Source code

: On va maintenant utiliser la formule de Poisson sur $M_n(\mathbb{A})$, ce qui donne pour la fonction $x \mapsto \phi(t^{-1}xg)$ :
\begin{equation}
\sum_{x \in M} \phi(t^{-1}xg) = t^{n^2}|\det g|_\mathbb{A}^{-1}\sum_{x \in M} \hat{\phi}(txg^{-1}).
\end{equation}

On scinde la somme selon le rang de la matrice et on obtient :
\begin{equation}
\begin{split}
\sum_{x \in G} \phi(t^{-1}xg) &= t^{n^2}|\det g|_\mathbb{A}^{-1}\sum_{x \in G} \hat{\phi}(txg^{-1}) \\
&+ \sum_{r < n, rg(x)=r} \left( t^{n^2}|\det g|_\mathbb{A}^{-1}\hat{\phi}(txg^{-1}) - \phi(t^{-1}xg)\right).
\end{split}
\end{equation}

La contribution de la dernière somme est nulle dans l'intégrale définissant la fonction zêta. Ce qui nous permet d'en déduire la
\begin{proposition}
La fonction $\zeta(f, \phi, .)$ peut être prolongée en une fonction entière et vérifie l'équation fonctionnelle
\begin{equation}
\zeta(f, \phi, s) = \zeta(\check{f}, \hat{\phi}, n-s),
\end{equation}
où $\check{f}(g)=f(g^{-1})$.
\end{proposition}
=====
To do - Lines from the one containing "La fonction $\zeta(f, \phi, .)$" through the final line of the entries above are to be output exactly; omit all others.

Solved exercise -
La fonction $\zeta(f, \phi, .)$ peut être prolongée en une fonction entière et vérifie l'équation fonctionnelle
\begin{equation}
\zeta(f, \phi, s) = \zeta(\check{f}, \hat{\phi}, n-s),
\end{equation}
où $\check{f}(g)=f(g^{-1})$.
\end{proposition}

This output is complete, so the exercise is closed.